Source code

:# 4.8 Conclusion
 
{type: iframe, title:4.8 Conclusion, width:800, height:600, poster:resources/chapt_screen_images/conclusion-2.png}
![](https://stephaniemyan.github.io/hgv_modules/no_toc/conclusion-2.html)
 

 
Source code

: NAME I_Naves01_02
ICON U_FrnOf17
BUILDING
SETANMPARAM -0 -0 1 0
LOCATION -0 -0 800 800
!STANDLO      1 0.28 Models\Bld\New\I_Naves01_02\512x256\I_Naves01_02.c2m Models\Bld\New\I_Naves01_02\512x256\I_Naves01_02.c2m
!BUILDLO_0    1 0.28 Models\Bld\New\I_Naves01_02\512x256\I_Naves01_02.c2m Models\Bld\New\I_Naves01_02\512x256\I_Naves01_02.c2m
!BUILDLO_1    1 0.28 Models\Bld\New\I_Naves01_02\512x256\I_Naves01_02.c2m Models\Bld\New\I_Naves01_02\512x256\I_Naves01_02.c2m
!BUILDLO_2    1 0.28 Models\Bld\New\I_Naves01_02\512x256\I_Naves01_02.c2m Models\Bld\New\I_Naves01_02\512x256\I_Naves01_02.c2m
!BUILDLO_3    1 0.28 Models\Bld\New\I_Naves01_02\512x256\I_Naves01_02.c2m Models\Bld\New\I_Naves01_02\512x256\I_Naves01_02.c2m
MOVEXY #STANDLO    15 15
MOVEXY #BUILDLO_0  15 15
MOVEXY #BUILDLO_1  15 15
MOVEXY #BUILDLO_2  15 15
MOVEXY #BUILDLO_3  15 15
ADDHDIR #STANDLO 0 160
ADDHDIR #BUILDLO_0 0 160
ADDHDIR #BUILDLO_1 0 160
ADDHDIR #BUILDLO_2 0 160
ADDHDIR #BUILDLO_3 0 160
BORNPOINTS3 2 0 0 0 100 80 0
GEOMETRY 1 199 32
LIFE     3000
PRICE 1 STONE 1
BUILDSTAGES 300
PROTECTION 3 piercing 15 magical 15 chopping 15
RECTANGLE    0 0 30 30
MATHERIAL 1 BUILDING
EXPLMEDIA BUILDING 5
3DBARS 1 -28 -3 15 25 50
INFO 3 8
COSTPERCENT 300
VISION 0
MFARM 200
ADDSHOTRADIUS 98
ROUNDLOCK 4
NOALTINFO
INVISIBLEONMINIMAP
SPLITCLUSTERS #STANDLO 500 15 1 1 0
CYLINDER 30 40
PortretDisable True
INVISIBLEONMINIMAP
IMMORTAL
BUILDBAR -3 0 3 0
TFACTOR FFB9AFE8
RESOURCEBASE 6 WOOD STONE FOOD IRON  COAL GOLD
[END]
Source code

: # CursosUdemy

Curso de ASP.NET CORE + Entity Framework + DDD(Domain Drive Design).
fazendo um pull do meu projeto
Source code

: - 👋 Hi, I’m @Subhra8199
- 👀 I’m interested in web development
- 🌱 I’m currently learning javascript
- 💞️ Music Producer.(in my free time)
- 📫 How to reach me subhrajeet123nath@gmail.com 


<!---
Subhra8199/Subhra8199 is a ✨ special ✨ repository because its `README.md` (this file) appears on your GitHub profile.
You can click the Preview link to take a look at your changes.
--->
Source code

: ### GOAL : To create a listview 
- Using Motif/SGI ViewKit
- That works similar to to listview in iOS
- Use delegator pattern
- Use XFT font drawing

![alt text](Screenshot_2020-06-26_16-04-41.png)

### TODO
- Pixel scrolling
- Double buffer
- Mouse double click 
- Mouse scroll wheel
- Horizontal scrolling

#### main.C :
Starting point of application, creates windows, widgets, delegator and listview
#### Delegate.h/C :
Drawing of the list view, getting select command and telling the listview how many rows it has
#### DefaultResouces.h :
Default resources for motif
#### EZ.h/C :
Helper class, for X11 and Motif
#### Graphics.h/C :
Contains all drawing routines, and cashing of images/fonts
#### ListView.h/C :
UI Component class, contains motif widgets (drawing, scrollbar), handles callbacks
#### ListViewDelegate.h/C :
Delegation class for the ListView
-=-=-
PROBLEM -
Copy out all lines of the material containing the word "scrolling".

OUTPUT OF THE TASK -
- Pixel scrolling
- Horizontal scrolling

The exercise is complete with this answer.